RECORDS FOR THE EXERCISE –
>>>

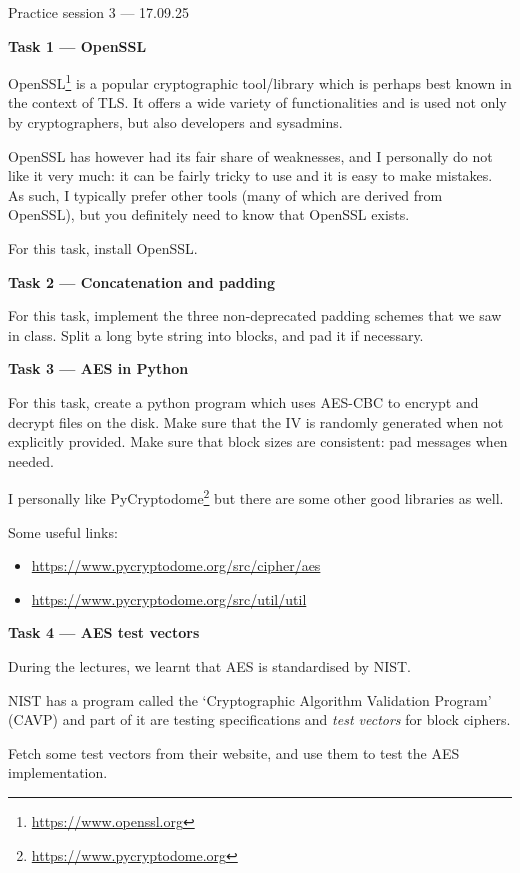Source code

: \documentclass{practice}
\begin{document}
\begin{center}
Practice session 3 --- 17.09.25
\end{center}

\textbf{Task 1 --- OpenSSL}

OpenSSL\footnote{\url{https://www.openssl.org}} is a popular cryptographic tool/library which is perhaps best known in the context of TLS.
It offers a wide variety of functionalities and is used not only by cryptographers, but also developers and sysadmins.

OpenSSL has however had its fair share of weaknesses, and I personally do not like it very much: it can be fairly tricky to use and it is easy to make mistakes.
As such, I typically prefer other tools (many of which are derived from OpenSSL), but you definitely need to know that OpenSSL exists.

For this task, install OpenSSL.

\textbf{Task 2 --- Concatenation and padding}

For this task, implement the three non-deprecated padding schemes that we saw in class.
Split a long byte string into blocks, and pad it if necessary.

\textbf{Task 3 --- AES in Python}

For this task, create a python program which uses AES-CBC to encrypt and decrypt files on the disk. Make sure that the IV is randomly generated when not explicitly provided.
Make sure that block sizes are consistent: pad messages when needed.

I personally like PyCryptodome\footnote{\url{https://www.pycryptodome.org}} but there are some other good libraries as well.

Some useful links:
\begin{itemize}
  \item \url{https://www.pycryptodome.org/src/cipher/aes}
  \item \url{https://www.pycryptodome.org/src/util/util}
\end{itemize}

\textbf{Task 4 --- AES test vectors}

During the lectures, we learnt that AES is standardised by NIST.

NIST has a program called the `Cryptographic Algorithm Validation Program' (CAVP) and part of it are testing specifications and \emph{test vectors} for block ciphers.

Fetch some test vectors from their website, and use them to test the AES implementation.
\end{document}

<<<
>>>

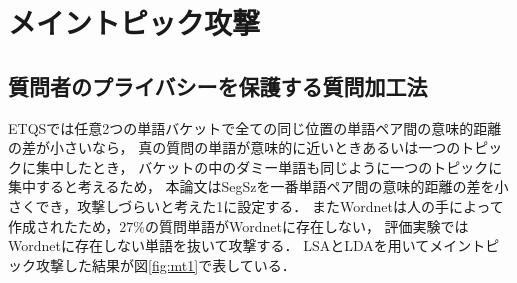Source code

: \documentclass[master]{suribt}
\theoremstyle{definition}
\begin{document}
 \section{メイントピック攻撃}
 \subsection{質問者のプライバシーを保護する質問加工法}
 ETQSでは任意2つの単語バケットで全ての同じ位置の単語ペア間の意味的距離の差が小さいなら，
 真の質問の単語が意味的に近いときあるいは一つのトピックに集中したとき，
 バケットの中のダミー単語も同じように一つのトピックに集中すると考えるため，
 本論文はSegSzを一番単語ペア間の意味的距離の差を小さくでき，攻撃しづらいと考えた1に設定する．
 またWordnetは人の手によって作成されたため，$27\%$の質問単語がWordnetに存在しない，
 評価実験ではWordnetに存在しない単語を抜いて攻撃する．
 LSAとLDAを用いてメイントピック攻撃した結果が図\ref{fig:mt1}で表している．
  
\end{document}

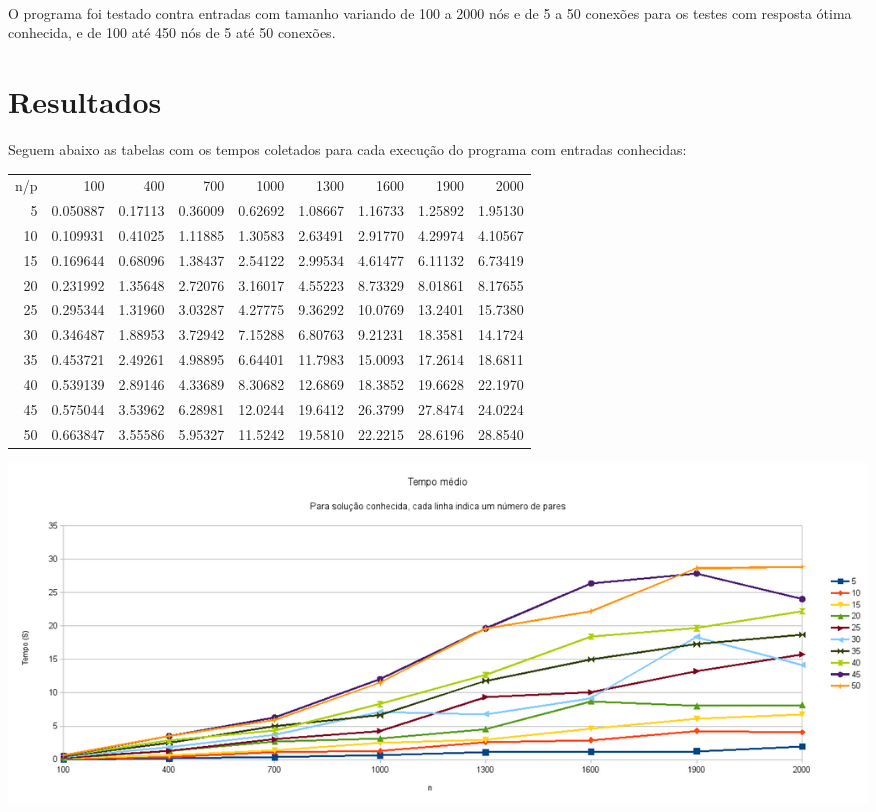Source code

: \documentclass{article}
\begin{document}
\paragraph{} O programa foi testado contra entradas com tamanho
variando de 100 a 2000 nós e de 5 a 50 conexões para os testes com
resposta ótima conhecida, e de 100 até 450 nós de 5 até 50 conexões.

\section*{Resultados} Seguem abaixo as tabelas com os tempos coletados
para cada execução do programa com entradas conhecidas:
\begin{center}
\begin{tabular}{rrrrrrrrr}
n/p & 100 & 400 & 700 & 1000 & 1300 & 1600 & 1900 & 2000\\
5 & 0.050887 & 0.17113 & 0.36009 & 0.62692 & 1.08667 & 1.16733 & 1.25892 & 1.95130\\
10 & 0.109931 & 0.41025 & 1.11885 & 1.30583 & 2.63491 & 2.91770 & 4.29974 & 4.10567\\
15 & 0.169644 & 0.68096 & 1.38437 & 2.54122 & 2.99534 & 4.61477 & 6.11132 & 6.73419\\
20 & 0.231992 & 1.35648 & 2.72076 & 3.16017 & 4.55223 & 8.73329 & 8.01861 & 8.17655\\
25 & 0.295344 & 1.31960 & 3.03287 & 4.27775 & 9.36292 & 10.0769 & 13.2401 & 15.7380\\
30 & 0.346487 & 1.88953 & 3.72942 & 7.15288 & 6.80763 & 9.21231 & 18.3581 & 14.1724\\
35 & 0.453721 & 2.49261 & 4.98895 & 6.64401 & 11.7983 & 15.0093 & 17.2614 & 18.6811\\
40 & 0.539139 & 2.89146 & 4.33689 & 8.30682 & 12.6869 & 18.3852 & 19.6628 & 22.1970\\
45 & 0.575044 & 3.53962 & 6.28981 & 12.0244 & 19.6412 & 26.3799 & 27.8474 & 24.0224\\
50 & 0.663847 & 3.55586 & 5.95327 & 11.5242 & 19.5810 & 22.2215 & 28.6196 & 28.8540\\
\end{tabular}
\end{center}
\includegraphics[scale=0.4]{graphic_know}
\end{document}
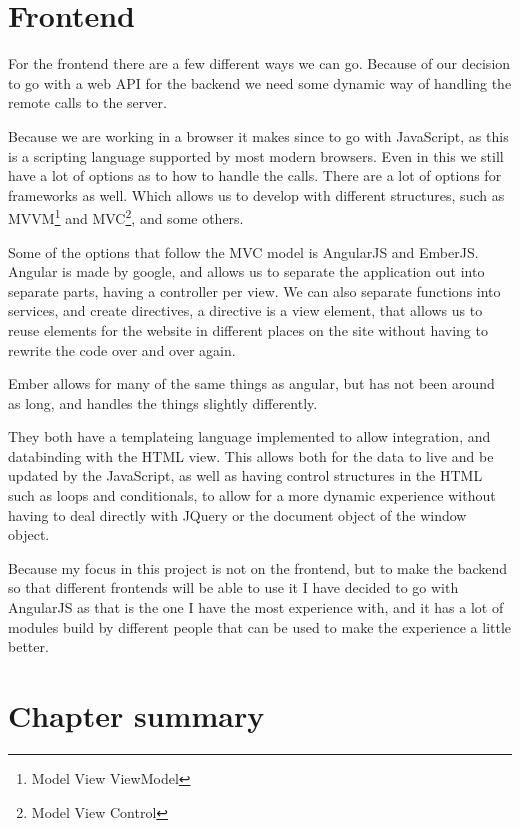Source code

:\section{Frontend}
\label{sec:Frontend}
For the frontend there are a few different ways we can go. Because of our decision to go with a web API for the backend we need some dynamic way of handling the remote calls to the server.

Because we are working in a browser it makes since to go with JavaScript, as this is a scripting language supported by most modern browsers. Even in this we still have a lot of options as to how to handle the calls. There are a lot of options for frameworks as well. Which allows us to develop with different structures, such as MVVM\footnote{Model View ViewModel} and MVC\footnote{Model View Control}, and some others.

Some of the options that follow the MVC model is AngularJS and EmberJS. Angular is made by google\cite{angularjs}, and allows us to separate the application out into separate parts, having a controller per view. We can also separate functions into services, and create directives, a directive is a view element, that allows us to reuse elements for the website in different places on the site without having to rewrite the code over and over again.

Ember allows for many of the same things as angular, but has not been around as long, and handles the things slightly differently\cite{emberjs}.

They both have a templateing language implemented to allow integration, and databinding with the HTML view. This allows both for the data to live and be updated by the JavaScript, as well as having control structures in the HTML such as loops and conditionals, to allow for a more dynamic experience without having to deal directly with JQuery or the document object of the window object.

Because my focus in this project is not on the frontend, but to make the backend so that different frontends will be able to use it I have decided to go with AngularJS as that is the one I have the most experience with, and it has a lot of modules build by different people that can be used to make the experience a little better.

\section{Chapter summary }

<<<
>>>

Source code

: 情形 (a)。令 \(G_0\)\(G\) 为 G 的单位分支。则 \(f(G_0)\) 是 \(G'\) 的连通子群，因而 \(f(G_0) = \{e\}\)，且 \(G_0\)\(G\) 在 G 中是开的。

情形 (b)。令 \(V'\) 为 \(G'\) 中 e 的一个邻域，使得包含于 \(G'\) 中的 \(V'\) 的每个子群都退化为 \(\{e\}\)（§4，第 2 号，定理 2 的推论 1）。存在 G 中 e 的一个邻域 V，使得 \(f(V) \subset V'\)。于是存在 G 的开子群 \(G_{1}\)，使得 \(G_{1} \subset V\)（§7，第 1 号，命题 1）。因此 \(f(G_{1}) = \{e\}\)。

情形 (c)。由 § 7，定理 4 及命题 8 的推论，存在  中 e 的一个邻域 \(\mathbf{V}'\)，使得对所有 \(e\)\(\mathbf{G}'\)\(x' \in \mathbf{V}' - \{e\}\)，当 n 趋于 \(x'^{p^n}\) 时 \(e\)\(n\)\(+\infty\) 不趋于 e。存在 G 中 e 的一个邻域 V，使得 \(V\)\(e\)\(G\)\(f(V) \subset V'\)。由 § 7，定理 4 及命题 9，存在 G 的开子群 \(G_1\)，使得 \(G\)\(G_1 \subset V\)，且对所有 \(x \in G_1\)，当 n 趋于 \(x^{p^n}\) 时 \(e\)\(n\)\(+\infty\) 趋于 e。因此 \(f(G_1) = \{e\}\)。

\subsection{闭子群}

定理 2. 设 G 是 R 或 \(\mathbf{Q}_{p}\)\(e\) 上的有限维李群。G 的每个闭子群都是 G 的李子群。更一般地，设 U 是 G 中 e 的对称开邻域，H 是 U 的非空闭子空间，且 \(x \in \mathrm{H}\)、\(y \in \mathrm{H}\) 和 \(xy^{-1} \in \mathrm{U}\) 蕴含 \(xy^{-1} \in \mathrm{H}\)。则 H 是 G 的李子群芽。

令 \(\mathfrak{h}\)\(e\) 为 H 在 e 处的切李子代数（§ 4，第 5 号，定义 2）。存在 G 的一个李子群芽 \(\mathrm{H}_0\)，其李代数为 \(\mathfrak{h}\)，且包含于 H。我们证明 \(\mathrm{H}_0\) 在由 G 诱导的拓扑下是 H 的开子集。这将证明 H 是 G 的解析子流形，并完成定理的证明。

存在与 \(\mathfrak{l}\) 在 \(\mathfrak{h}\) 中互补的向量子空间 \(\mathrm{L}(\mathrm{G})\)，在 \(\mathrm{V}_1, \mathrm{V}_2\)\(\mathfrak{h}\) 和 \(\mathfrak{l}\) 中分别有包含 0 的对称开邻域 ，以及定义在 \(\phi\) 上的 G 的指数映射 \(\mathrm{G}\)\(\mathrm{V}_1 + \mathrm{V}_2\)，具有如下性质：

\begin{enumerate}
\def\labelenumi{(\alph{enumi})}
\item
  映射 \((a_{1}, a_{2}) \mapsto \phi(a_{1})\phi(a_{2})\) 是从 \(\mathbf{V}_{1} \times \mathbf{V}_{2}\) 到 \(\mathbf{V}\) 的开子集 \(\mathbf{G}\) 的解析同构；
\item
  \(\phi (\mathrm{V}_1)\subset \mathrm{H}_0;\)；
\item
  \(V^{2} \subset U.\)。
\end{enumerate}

<<<

DIRECTIONS FOR THIS TASK – If a line of the material contains the word "padding", pick it out and copy it.

SOLUTION –
\textbf{Task 2 --- Concatenation and padding}
For this task, implement the three non-deprecated padding schemes that we saw in class.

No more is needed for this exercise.